The negative clinical outcome in the present case appears to be associated with the nature of PV rather than the virulence of the organism per se. Haemophilus/Aggregatibacter species endocarditis is typically associated with a mild clinical course once diagnosis is made, with a mortality rate of lower than 10% (11,13). This is true even in the case of spread to the central nervous system confined as cerebral abscesses or meningitis (14,15). However, PV is frequently associated with high rates of morbidity and mortality (7). This is particularly true when PV is secondary to ruptured intracerebral abscess relative to contamination of nosocomial ventricular drains (1,7). Factors associated with the development of secondary PV from brain abscesses include embolic spread and deep parenchymal location (7). Kiyan et al (3) described a similarly fatal case of IE complicated by intracerebral abscess and subsequent PV also caused by a relatively benign pathogen, coagulase-negative staphylococci.

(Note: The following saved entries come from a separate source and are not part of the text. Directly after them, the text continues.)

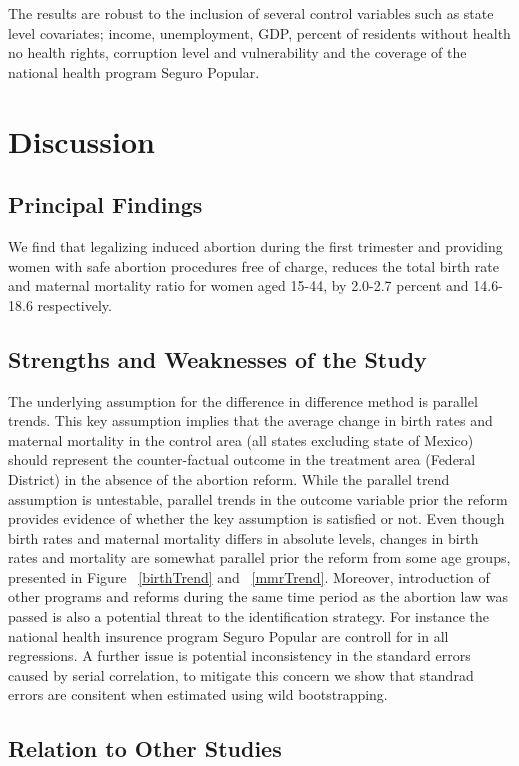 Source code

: \documentclass[a4paper, 11pt]{article}
\begin{document}
\begin{spacing}{1.5}
\begin{multicols}{2}
The results are robust to the inclusion of several control variables such as state level covariates; income, unemployment, GDP, percent of residents without health no health rights, corruption level and vulnerability and the coverage of the national health program Seguro Popular.  
\section{Discussion}
\subsection{Principal Findings}
We find that legalizing induced abortion during the first trimester and providing women with safe abortion procedures free of charge, reduces the total birth rate and maternal mortality ratio for women aged 15-44, by 2.0-2.7 percent and 14.6-18.6 respectively.   

\subsection{Strengths and Weaknesses of the Study}
 The underlying assumption for the difference in difference method is parallel trends. This key assumption implies that the average change in birth rates and maternal mortality in the control area (all states excluding state of Mexico) should represent the counter-factual outcome in the treatment area (Federal District) in the absence of the abortion reform. While the parallel trend assumption is untestable, parallel trends in the outcome variable prior the reform provides evidence of whether the key assumption is satisfied or not. Even though birth rates and maternal mortality differs in absolute levels, changes in birth rates and mortality are somewhat parallel prior the reform from some age groups, presented in Figure ~\ref{birthTrend} and  ~\ref{mmrTrend}. Moreover, introduction of other programs and reforms during the same time period as the abortion law was passed is also a potential threat to the identification strategy. For instance the national health insurence program Seguro Popular are controll for in all regressions. A further issue is potential inconsistency in the standard errors caused by serial correlation, to mitigate this concern we show that standrad errors are consitent when estimated using wild bootstrapping.  
\subsection{Relation to Other Studies}


\end{multicols}
\end{spacing}
\end{document}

Early empirical therapy is critical in the management of PV secondary to ruptured intracerebral abscesses. Broad-spectrum antibiotics that achieve high levels within the CSF will form the cornerstone of therapy (16). Glucocorticosteroids may be used if substantial mass effect exists, and surgical drainage either via craniotomy and open drainage or a stereotactic approach should be considered early in the management of the patient (6). Furthermore, surgically placed intraventricular drains may further enable the direct administration of an intrathecal antibacterial, such as vancomycin, colistin and aminoglycosides, to enhance sterilization. However, even with optimal combined medical and surgical management, intra-cerebral abscesses complicated by PV are frequently associated with very high case-fatality rates.
CONFLICT OF INTEREST: All authors decline any potential personal or financial conflict of interests associated with the present article. No financial support was required for the preparation of this manuscript.